▶ [WHAT YOU HAVE TO DO]
Collect every line in the records below that contains the word "Property".

____________________

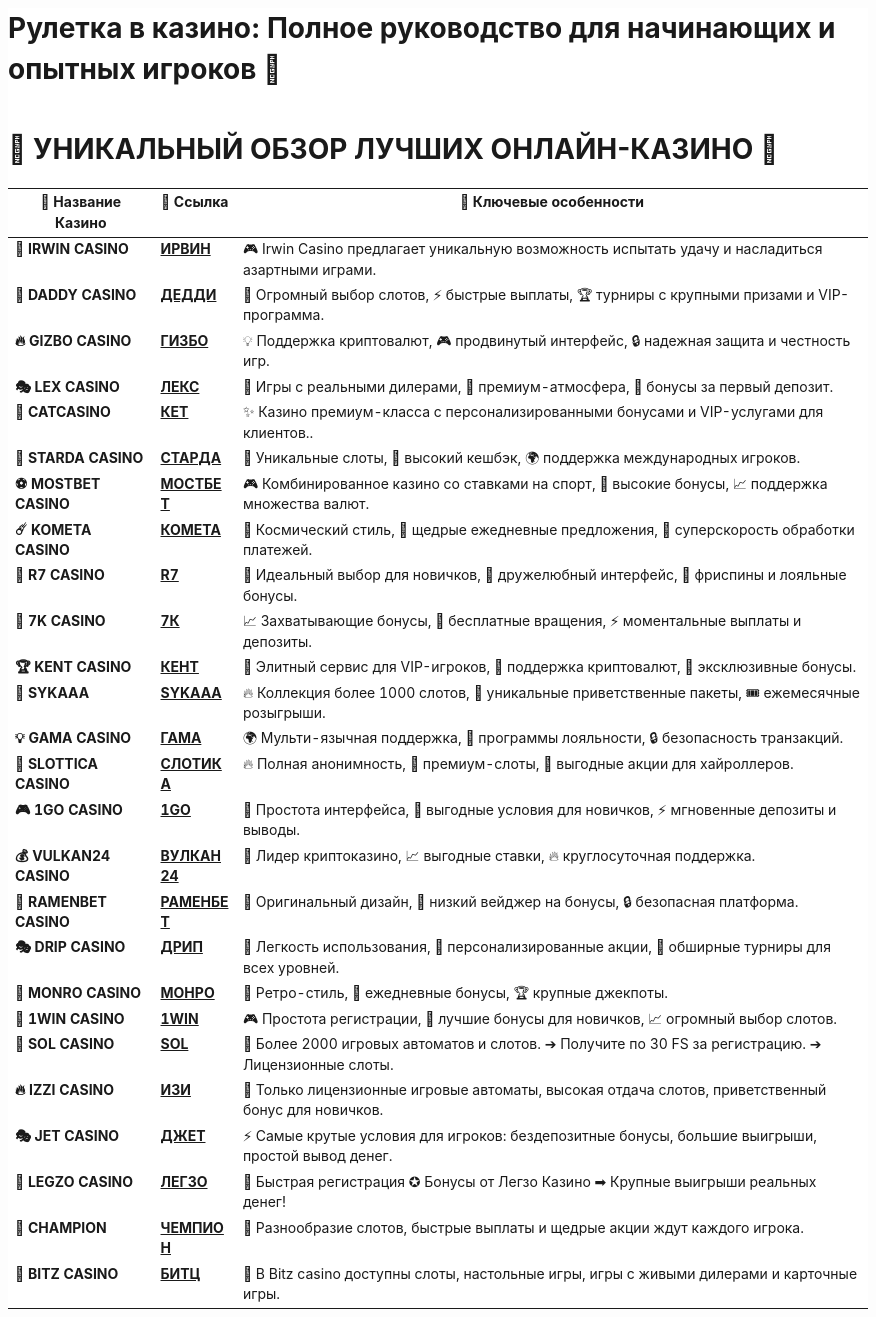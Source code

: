 # Рулетка в казино: Полное руководство для начинающих и опытных игроков 🎡
# 🎲 УНИКАЛЬНЫЙ ОБЗОР ЛУЧШИХ ОНЛАЙН-КАЗИНО 🎰

| 🚩 Название Казино     | 🔗 Ссылка                          | 🌟 Ключевые особенности                                                                                                         |
|------------------------|------------------------------------|-------------------------------------------------------------------------------------------------------------------------------|
| **💎 IRWIN CASINO** | [**ИРВИН**](https://tinyurl.com/4dpanc7s) | 🎮 Irwin Casino предлагает уникальную возможность испытать удачу и насладиться азартными играми.                                            |
| **🌟 DADDY CASINO**   | [**ДЕДДИ**](https://tinyurl.com/4raphhax)    | 🎰 Огромный выбор слотов, ⚡ быстрые выплаты, 🏆 турниры с крупными призами и VIP-программа.                                      |
| **🔥 GIZBO CASINO**    | [**ГИЗБО**](https://tinyurl.com/35t78xv9)   | 💡 Поддержка криптовалют, 🎮 продвинутый интерфейс, 🔒 надежная защита и честность игр.                                          |
| **🎭 LEX CASINO**      | [**ЛЕКС**](https://tinyurl.com/36mva56y)      | 🎴 Игры с реальными дилерами, 💎 премиум-атмосфера, 🎁 бонусы за первый депозит.                                                 |
| **🌌 CATCASINO**   | [**КЕТ**](https://tinyurl.com/yrsjuw7k) | ✨ Казино премиум-класса с персонализированными бонусами и VIP-услугами для клиентов..                                             |
| **🚀 STARDA CASINO**   | [**СТАРДА**](https://tinyurl.com/bdd3znsu)    | 🎲 Уникальные слоты, 🤑 высокий кешбэк, 🌍 поддержка международных игроков.                                                      |
| **⚽ MOSTBET CASINO**  | [**МОСТБЕТ**](https://tinyurl.com/5n6bnf92) | 🎮 Комбинированное казино со ставками на спорт, 🎁 высокие бонусы, 📈 поддержка множества валют.                                   |
| **☄️ KOMETA CASINO**   | [**КОМЕТА**](https://tinyurl.com/2kds85s3)    | 💫 Космический стиль, 🎁 щедрые ежедневные предложения, 🚀 суперскорость обработки платежей.                                      |
| **🎉 R7 CASINO**       | [**R7**](https://l24.im/rFAoBM)        | 🎰 Идеальный выбор для новичков, 🌟 дружелюбный интерфейс, 🎁 фриспины и лояльные бонусы.                                        |
| **🔔 7K CASINO**       | [**7К**](https://tinyurl.com/yxd723x2)        | 📈 Захватывающие бонусы, 🎰 бесплатные вращения, ⚡ моментальные выплаты и депозиты.                                            |
| **🏆 KENT CASINO**     | [**КЕНТ**](https://tinyurl.com/5r8a8dhk)      | 💎 Элитный сервис для VIP-игроков, 🎲 поддержка криптовалют, 🎁 эксклюзивные бонусы.                                             |
| **🎰 SYKAAA**         | [**SYKAAA**](https://tinyurl.com/28ecn4k4)  | 🔥 Коллекция более 1000 слотов, 🎁 уникальные приветственные пакеты, 🎟️ ежемесячные розыгрыши.                                   |
| **💡 GAMA CASINO**     | [**ГАМА**](https://tinyurl.com/yray6y58)      | 🌍 Мульти-язычная поддержка, 🎁 программы лояльности, 🔒 безопасность транзакций.                                                |
| **🧅 SLOTTICA CASINO**    | [**СЛОТИКА**](https://tinyurl.com/4w67fmn2) | 🔥 Полная анонимность, 🎰 премиум-слоты, 💸 выгодные акции для хайроллеров.                                                    |
| **🎮 1GO CASINO**      | [**1GO**](https://tinyurl.com/36e5e34e)      | 🎲 Простота интерфейса, 🎁 выгодные условия для новичков, ⚡ мгновенные депозиты и выводы.                                       |
| **💰 VULKAN24 CASINO** | [**ВУЛКАН24**](https://tinyurl.com/34fd3knx) | 💸 Лидер криптоказино, 📈 выгодные ставки, 🔥 круглосуточная поддержка.                                                          |
| **🍜 RAMENBET CASINO** | [**РАМЕНБЕТ**](https://tinyurl.com/33fd9pw3) | 🎯 Оригинальный дизайн, 🎁 низкий вейджер на бонусы, 🔒 безопасная платформа.                                                    |
| **🎭 DRIP CASINO**    | [**ДРИП**](https://tinyurl.com/df94epu9)        | 🎰 Легкость использования, 🎁 персонализированные акции, 🤑 обширные турниры для всех уровней.                                   |
| **🕺 MONRO CASINO**    | [**МОНРО**](https://tinyurl.com/2s3t3evh)     | 🌟 Ретро-стиль, 🎁 ежедневные бонусы, 🏆 крупные джекпоты.                                                                      |
| **🌟 1WIN CASINO**     | [**1WIN**](https://l24.im/IH6BxE4)      | 🎮 Простота регистрации, 🌠 лучшие бонусы для новичков, 📈 огромный выбор слотов.                                               |
| **💎 SOL CASINO**     | [**SOL**](https://tinyurl.com/2ucwn2fr)      | 🎲 Более 2000 игровых автоматов и слотов. ➔ Получите по 30 FS за регистрацию. ➔ Лицензионные слоты.                                               |
| **🔥 IZZI CASINO**     | [**ИЗИ**](https://tinyurl.com/3djnwmew)      | 🤑 Только лицензионные игровые автоматы, высокая отдача слотов, приветственный бонус для новичков.                                               |
| **🎭 JET CASINO**     | [**ДЖЕТ**](https://tinyurl.com/mr2ssbd7)      | ⚡  Cамые крутые условия для игроков: бездепозитные бонусы, большие выигрыши, простой вывод денег.                                               |
| **🚀 LEGZO CASINO**     | [**ЛЕГЗО**](https://tinyurl.com/4745cnnv)      | 💎  Быстрая регистрация ✪ Бонусы от Легзо Казино ➡ Крупные выигрыши реальных денег!                                               |
| **🌟 CHAMPION**     | [**ЧЕМПИОН**](https://tinyurl.com/y4c3nkh5)      | 🎁  Разнообразие слотов, быстрые выплаты и щедрые акции ждут каждого игрока.                                           |
| **🎰 BITZ CASINO**     | [**БИТЦ**](https://tinyurl.com/y4zaxyjx)      | 🎁  В Bitz casino доступны слоты, настольные игры, игры с живыми дилерами и карточные игры.                                           |
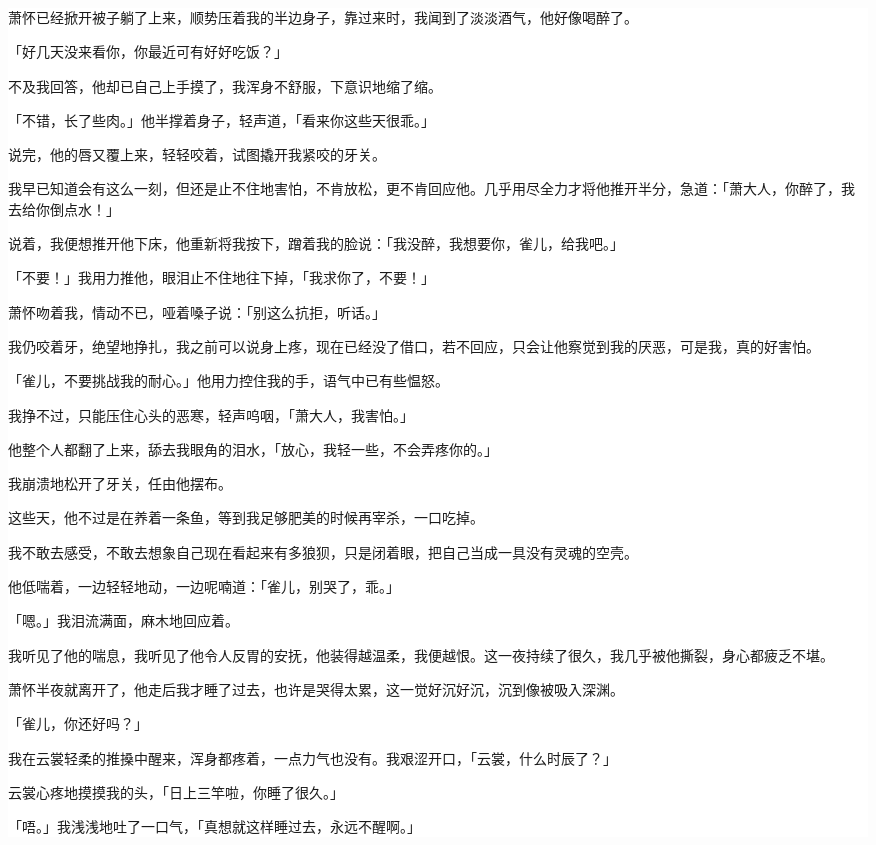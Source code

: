 
萧怀已经掀开被子躺了上来，顺势压着我的半边身子，靠过来时，我闻到了淡淡酒气，他好像喝醉了。


「好几天没来看你，你最近可有好好吃饭？」


不及我回答，他却已自己上手摸了，我浑身不舒服，下意识地缩了缩。


「不错，长了些肉。」他半撑着身子，轻声道，「看来你这些天很乖。」


说完，他的唇又覆上来，轻轻咬着，试图撬开我紧咬的牙关。


我早已知道会有这么一刻，但还是止不住地害怕，不肯放松，更不肯回应他。几乎用尽全力才将他推开半分，急道：「萧大人，你醉了，我去给你倒点水！」


说着，我便想推开他下床，他重新将我按下，蹭着我的脸说：「我没醉，我想要你，雀儿，给我吧。」


「不要！」我用力推他，眼泪止不住地往下掉，「我求你了，不要！」


萧怀吻着我，情动不已，哑着嗓子说：「别这么抗拒，听话。」


我仍咬着牙，绝望地挣扎，我之前可以说身上疼，现在已经没了借口，若不回应，只会让他察觉到我的厌恶，可是我，真的好害怕。


「雀儿，不要挑战我的耐心。」他用力控住我的手，语气中已有些愠怒。


我挣不过，只能压住心头的恶寒，轻声呜咽，「萧大人，我害怕。」


他整个人都翻了上来，舔去我眼角的泪水，「放心，我轻一些，不会弄疼你的。」


我崩溃地松开了牙关，任由他摆布。


这些天，他不过是在养着一条鱼，等到我足够肥美的时候再宰杀，一口吃掉。


我不敢去感受，不敢去想象自己现在看起来有多狼狈，只是闭着眼，把自己当成一具没有灵魂的空壳。


他低喘着，一边轻轻地动，一边呢喃道：「雀儿，别哭了，乖。」


「嗯。」我泪流满面，麻木地回应着。


我听见了他的喘息，我听见了他令人反胃的安抚，他装得越温柔，我便越恨。这一夜持续了很久，我几乎被他撕裂，身心都疲乏不堪。


萧怀半夜就离开了，他走后我才睡了过去，也许是哭得太累，这一觉好沉好沉，沉到像被吸入深渊。


「雀儿，你还好吗？」


我在云裳轻柔的推搡中醒来，浑身都疼着，一点力气也没有。我艰涩开口，「云裳，什么时辰了？」


云裳心疼地摸摸我的头，「日上三竿啦，你睡了很久。」


「唔。」我浅浅地吐了一口气，「真想就这样睡过去，永远不醒啊。」

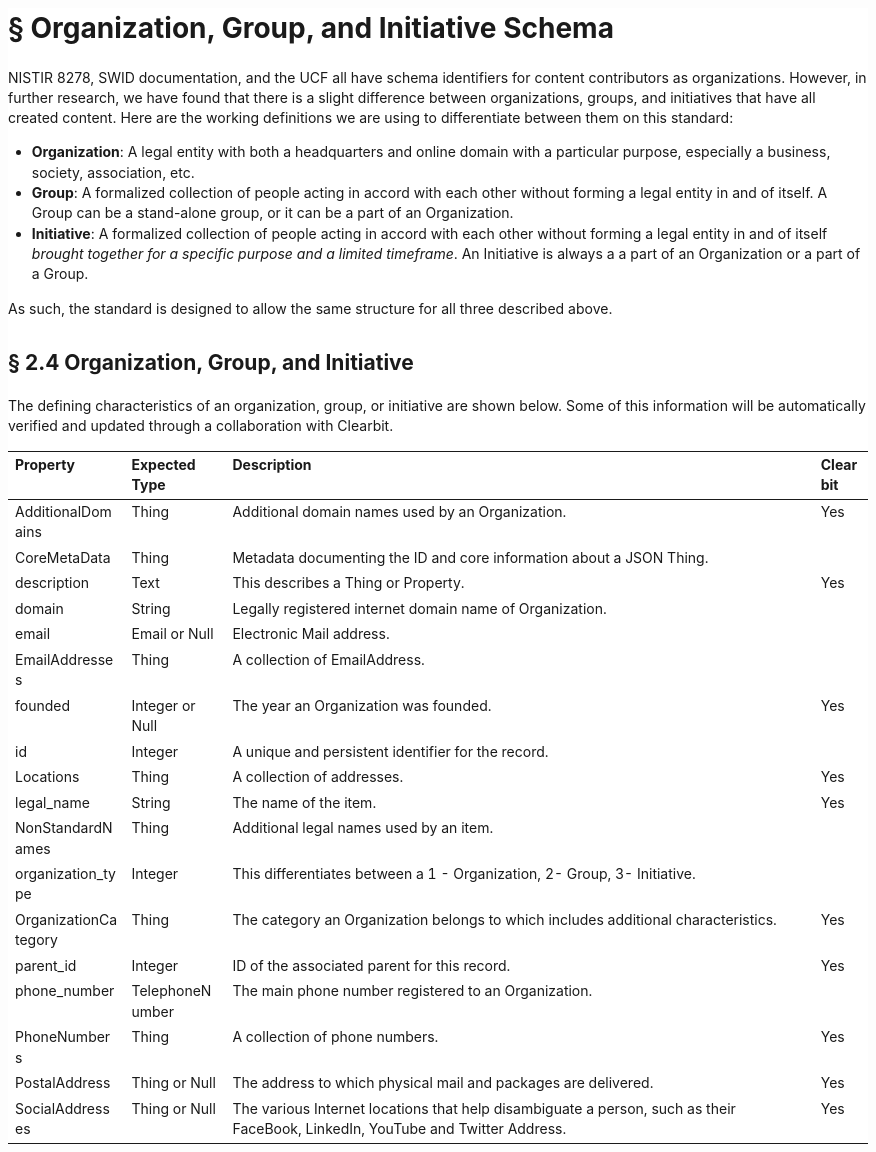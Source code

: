 # § Organization, Group, and Initiative Schema

NISTIR 8278, SWID documentation, and the UCF all have schema identifiers for content contributors as organizations. However, in further research, we have found that there is a slight difference between organizations, groups, and initiatives that have all created content. Here are the working definitions we are using to differentiate between them on this standard:

* **Organization**: A legal entity with both a headquarters and online domain with a particular purpose, especially a business, society, association, etc.
* **Group**: A formalized collection of people acting in accord with each other without forming a legal entity in and of itself. A Group can be a stand-alone group, or it can be a part of an Organization.
* **Initiative**: A formalized collection of people acting in accord with each other without forming a legal entity in and of itself _brought together for a specific purpose and a limited timeframe_. An Initiative is always a a part of an Organization or a part of a Group.

As such, the standard is designed to allow the same structure for all three described above.

## § 2.4 Organization, Group, and Initiative

The defining characteristics of an organization, group, or initiative are shown below. Some of this information will be automatically verified and updated through a collaboration with Clearbit.

| **Property** | **Expected Type** | **Description** | **Clearbit** |
| :--- | :--- | :--- | :--- |
| AdditionalDomains | Thing | Additional domain names used by an Organization. | Yes |
| CoreMetaData | Thing | Metadata documenting the ID and core information about a JSON Thing. |  |
| description | Text | This describes a Thing or Property. | Yes |
| domain | String | Legally registered internet domain name of Organization. |  |
| email | Email or Null | Electronic Mail address. |  |
| EmailAddresses | Thing | A collection of EmailAddress. |  |
| founded | Integer or Null | The year an Organization was founded. | Yes |
| id | Integer | A unique and persistent identifier for the record. |  |
| Locations | Thing | A collection of addresses. | Yes |
| legal\_name | String | The name of the item. | Yes |
| NonStandardNames | Thing | Additional legal names used by an item. |  |
| organization\_type | Integer | This differentiates between a 1 - Organization, 2- Group, 3- Initiative. |  |
| OrganizationCategory | Thing | The category an Organization belongs to which includes additional characteristics. | Yes |
| parent\_id | Integer | ID of the associated parent for this record. | Yes |
| phone\_number | TelephoneNumber | The main phone number registered to an Organization. |  |
| PhoneNumbers | Thing | A collection of phone numbers. | Yes |
| PostalAddress | Thing or Null | The address to which physical mail and packages are delivered. | Yes |
| SocialAddresses | Thing or Null | The various Internet locations that help disambiguate a person, such as their FaceBook, LinkedIn, YouTube and Twitter Address. | Yes |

____________________

▶ [SOLUTION FOR THIS PROBLEM]
| **Property** | **Expected Type** | **Description** | **Clearbit** |
| description | Text | This describes a Thing or Property. | Yes |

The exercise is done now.